Three key steps could help address both the views of the clinical community and the prior evidence base.

 

First, a new type of visit could be created whose exclusive role is to establish relationships.

The majority of patients who receive a physical every year have established relationships with their physicians and come to the practice regularly for other reasons.

For those who have not seen a primary care physician recently, valid arguments can be made that a physical serves as a mechanism for establishing a relationship.

With that need in mind, these “primary care maintenance” visits could be limited to the minority of patients who have not seen a physician for a given period, perhaps 3 years, or who are switching to a new primary care provider.

Such visits would focus solely on building a relationship through questions about the patient’s medical history and social situation, not on the physical exam or screening laboratory tests.

 

Second, primary care providers could change their approach to ensuring that patients' preventive care is up to date.

Many physicians see the annual physical as a stop-gap measure for providing preventive care.

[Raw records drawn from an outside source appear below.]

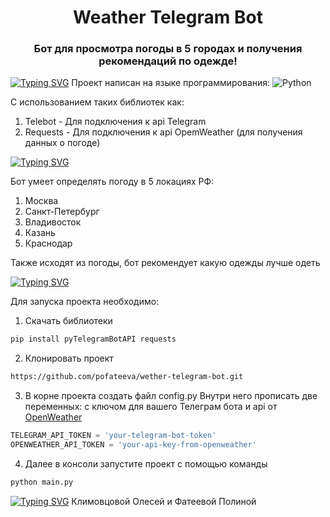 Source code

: <h1 align="center">Weather Telegram Bot</h1>
<h3 align="center">Бот для просмотра погоды в 5 городах и получения рекомендаций по одежде!</h3>

[![Typing SVG](https://readme-typing-svg.herokuapp.com?color=%2336BCF7&lines=О+проекте)](https://git.io/typing-svg)
Проект написан на языке программирования: ![Python](https://img.shields.io/badge/python-3670A0?style=for-the-badge&logo=python&logoColor=ffdd54)

С использованием таких библиотек как:
1. Telebot - Для подключения к api Telegram
2. Requests - Для подключения к api OpemWeather (для получения данных о погоде)

[![Typing SVG](https://readme-typing-svg.herokuapp.com?color=%2336BCF7&lines=Функционал+проекта)](https://git.io/typing-svg)

Бот умеет определять погоду в 5 локациях РФ:
1. Москва
2. Санкт-Петербург
3. Владивосток
4. Казань
5. Краснодар

Также исходят из погоды, бот рекомендует какую одежды лучше одеть

[![Typing SVG](https://readme-typing-svg.herokuapp.com?color=%2336BCF7&lines=Запуск+проекта)](https://git.io/typing-svg)

Для запуска проекта необходимо:
1. Скачать библиотеки
```bash
pip install pyTelegramBotAPI requests
```

2. Клонировать проект
```bash
https://github.com/pofateeva/wether-telegram-bot.git
```

3. В корне проекта создать файл config.py
Внутри него прописать две переменных: с ключом для вашего Телеграм бота и api от [OpenWeather](https://home.openweathermap.org/api_keys)
```python
TELEGRAM_API_TOKEN = 'your-telegram-bot-token'
OPENWEATHER_API_TOKEN = 'your-api-key-from-openweather'
```

4. Далее в консоли запустите проект с помощью команды
```bash
python main.py
```

[![Typing SVG](https://readme-typing-svg.herokuapp.com?color=%2336BCF7&lines=Проект+был+сделан)](https://git.io/typing-svg)
Климовцовой Олесей и Фатеевой Полиной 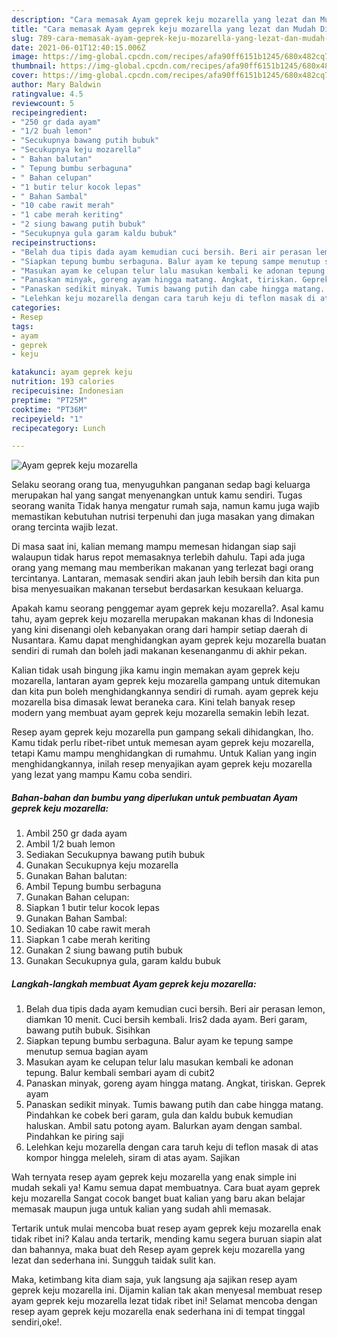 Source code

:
 ```yaml
---
description: "Cara memasak Ayam geprek keju mozarella yang lezat dan Mudah Dibuat"
title: "Cara memasak Ayam geprek keju mozarella yang lezat dan Mudah Dibuat"
slug: 789-cara-memasak-ayam-geprek-keju-mozarella-yang-lezat-dan-mudah-dibuat
date: 2021-06-01T12:40:15.006Z
image: https://img-global.cpcdn.com/recipes/afa90ff6151b1245/680x482cq70/ayam-geprek-keju-mozarella-foto-resep-utama.jpg
thumbnail: https://img-global.cpcdn.com/recipes/afa90ff6151b1245/680x482cq70/ayam-geprek-keju-mozarella-foto-resep-utama.jpg
cover: https://img-global.cpcdn.com/recipes/afa90ff6151b1245/680x482cq70/ayam-geprek-keju-mozarella-foto-resep-utama.jpg
author: Mary Baldwin
ratingvalue: 4.5
reviewcount: 5
recipeingredient:
- "250 gr dada ayam"
- "1/2 buah lemon"
- "Secukupnya bawang putih bubuk"
- "Secukupnya keju mozarella"
- " Bahan balutan"
- " Tepung bumbu serbaguna"
- " Bahan celupan"
- "1 butir telur kocok lepas"
- " Bahan Sambal"
- "10 cabe rawit merah"
- "1 cabe merah keriting"
- "2 siung bawang putih bubuk"
- "Secukupnya gula garam kaldu bubuk"
recipeinstructions:
- "Belah dua tipis dada ayam kemudian cuci bersih. Beri air perasan lemon, diamkan 10 menit. Cuci bersih kembali. Iris2 dada ayam. Beri garam, bawang putih bubuk. Sisihkan"
- "Siapkan tepung bumbu serbaguna. Balur ayam ke tepung sampe menutup semua bagian ayam"
- "Masukan ayam ke celupan telur lalu masukan kembali ke adonan tepung. Balur kembali sembari ayam di cubit2"
- "Panaskan minyak, goreng ayam hingga matang. Angkat, tiriskan. Geprek ayam"
- "Panaskan sedikit minyak. Tumis bawang putih dan cabe hingga matang. Pindahkan ke cobek beri garam, gula dan kaldu bubuk kemudian haluskan. Ambil satu potong ayam. Balurkan ayam dengan sambal. Pindahkan ke piring saji"
- "Lelehkan keju mozarella dengan cara taruh keju di teflon masak di atas kompor hingga meleleh, siram di atas ayam. Sajikan"
categories:
- Resep
tags:
- ayam
- geprek
- keju

katakunci: ayam geprek keju 
nutrition: 193 calories
recipecuisine: Indonesian
preptime: "PT25M"
cooktime: "PT36M"
recipeyield: "1"
recipecategory: Lunch

---
```



![Ayam geprek keju mozarella](https://img-global.cpcdn.com/recipes/afa90ff6151b1245/680x482cq70/ayam-geprek-keju-mozarella-foto-resep-utama.jpg)

Selaku seorang orang tua, menyuguhkan panganan sedap bagi keluarga merupakan hal yang sangat menyenangkan untuk kamu sendiri. Tugas seorang  wanita Tidak hanya mengatur rumah saja, namun kamu juga wajib memastikan kebutuhan nutrisi terpenuhi dan juga masakan yang dimakan orang tercinta wajib lezat.

Di masa  saat ini, kalian memang mampu memesan hidangan siap saji walaupun tidak harus repot memasaknya terlebih dahulu. Tapi ada juga orang yang memang mau memberikan makanan yang terlezat bagi orang tercintanya. Lantaran, memasak sendiri akan jauh lebih bersih dan kita pun bisa menyesuaikan makanan tersebut berdasarkan kesukaan keluarga. 



Apakah kamu seorang penggemar ayam geprek keju mozarella?. Asal kamu tahu, ayam geprek keju mozarella merupakan makanan khas di Indonesia yang kini disenangi oleh kebanyakan orang dari hampir setiap daerah di Nusantara. Kamu dapat menghidangkan ayam geprek keju mozarella buatan sendiri di rumah dan boleh jadi makanan kesenanganmu di akhir pekan.

Kalian tidak usah bingung jika kamu ingin memakan ayam geprek keju mozarella, lantaran ayam geprek keju mozarella gampang untuk ditemukan dan kita pun boleh menghidangkannya sendiri di rumah. ayam geprek keju mozarella bisa dimasak lewat beraneka cara. Kini telah banyak resep modern yang membuat ayam geprek keju mozarella semakin lebih lezat.

Resep ayam geprek keju mozarella pun gampang sekali dihidangkan, lho. Kamu tidak perlu ribet-ribet untuk memesan ayam geprek keju mozarella, tetapi Kamu mampu menghidangkan di rumahmu. Untuk Kalian yang ingin menghidangkannya, inilah resep menyajikan ayam geprek keju mozarella yang lezat yang mampu Kamu coba sendiri.

<!--inarticleads1-->

##### Bahan-bahan dan bumbu yang diperlukan untuk pembuatan Ayam geprek keju mozarella:

1. Ambil 250 gr dada ayam
1. Ambil 1/2 buah lemon
1. Sediakan Secukupnya bawang putih bubuk
1. Gunakan Secukupnya keju mozarella
1. Gunakan  Bahan balutan:
1. Ambil  Tepung bumbu serbaguna
1. Gunakan  Bahan celupan:
1. Siapkan 1 butir telur kocok lepas
1. Gunakan  Bahan Sambal:
1. Sediakan 10 cabe rawit merah
1. Siapkan 1 cabe merah keriting
1. Gunakan 2 siung bawang putih bubuk
1. Gunakan Secukupnya gula, garam kaldu bubuk




<!--inarticleads2-->

##### Langkah-langkah membuat Ayam geprek keju mozarella:

1. Belah dua tipis dada ayam kemudian cuci bersih. Beri air perasan lemon, diamkan 10 menit. Cuci bersih kembali. Iris2 dada ayam. Beri garam, bawang putih bubuk. Sisihkan
1. Siapkan tepung bumbu serbaguna. Balur ayam ke tepung sampe menutup semua bagian ayam
1. Masukan ayam ke celupan telur lalu masukan kembali ke adonan tepung. Balur kembali sembari ayam di cubit2
1. Panaskan minyak, goreng ayam hingga matang. Angkat, tiriskan. Geprek ayam
1. Panaskan sedikit minyak. Tumis bawang putih dan cabe hingga matang. Pindahkan ke cobek beri garam, gula dan kaldu bubuk kemudian haluskan. Ambil satu potong ayam. Balurkan ayam dengan sambal. Pindahkan ke piring saji
1. Lelehkan keju mozarella dengan cara taruh keju di teflon masak di atas kompor hingga meleleh, siram di atas ayam. Sajikan




Wah ternyata resep ayam geprek keju mozarella yang enak simple ini mudah sekali ya! Kamu semua dapat membuatnya. Cara buat ayam geprek keju mozarella Sangat cocok banget buat kalian yang baru akan belajar memasak maupun juga untuk kalian yang sudah ahli memasak.

Tertarik untuk mulai mencoba buat resep ayam geprek keju mozarella enak tidak ribet ini? Kalau anda tertarik, mending kamu segera buruan siapin alat dan bahannya, maka buat deh Resep ayam geprek keju mozarella yang lezat dan sederhana ini. Sungguh taidak sulit kan. 

Maka, ketimbang kita diam saja, yuk langsung aja sajikan resep ayam geprek keju mozarella ini. Dijamin kalian tak akan menyesal membuat resep ayam geprek keju mozarella lezat tidak ribet ini! Selamat mencoba dengan resep ayam geprek keju mozarella enak sederhana ini di tempat tinggal sendiri,oke!.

But the majority of preventive care is ordered or provided at visits outside the annual physical, and passively waiting for patients to come in for physicals has not been an effective strategy.

The emphasis in a practice needs to shift from such passivity to active engagement of the patient population.

For example, new criteria for meaningful use of electronic health records emphasize active surveillance to ensure that preventive care services are up to date.

Other approaches, including automated methods of screening such as online health risk assessments, questionnaires delivered in the waiting room, and delivery of preventive care at any type of health care encounter, could better ensure that preventive care is current for the entire patient population.

 

Third, to make these changes viable, coding for reimbursement by state and private entities would need to encompass the content of these relationship-building visits.

 

Not everyone agrees.

 

Some argue that, compared with the cost of treating the damage done by the big silent killers, the costs of regular check-ups are modest.

 

Rather than abandoning the annual physical, others advocate enhancing it, using a multidisciplinary team approach in a patient-centred proactive care model of care, turning the appointment into a comprehensive annual health review.

Tasks such as medication renewals, immunizations, routine referrals, screening tests, checking vital signs, and basic documentation could be done by non-physician staff.

Dividing the work would free physicians to engage in relationship building and allow for in-depth discussion of the patient’s life stresses, health issues, personal values, and healthcare preferences, resulting in a more personalized experience.

In geographic areas with a shortage of primary care physicians, nurse practitioners or physician assistants with physician backup could provide these functions.

 

Logistics and viability of this approach in many smaller GP practices may boil down to finances.

Start-up costs are not insignificant because of the investment needed for electronic medical records, as well as hiring new staff and training them.

The volume-based, fee-for-service strategy is not working, with low payment rates leading to high visit volume and rushed services.

Roughly half of primary care is still delivered by small practices, and those folks need payment reform so that they can afford to do the practice reform.

The proactive care medical team model entails extra staff, which means that the practice needs extra financial resources.

 

Eliminating the annual physical might appear contradictory to our health care system's increased attention to prevention.

But it is evidence-based prevention that's key, and the annual physical is not evidence-based: research has demonstrated both its minimal benefit and potential harms.
As the benefits of Proactive Care become more and more well documented, many GP practices are creating or joining or creating a multidisciplinary team and adopting a Comprehensicve Geriatric Assessment based model of Primary Care for their elderly patients, which sees the traditional annual check-up of the well patient replaced by a much broader and more effective intervention.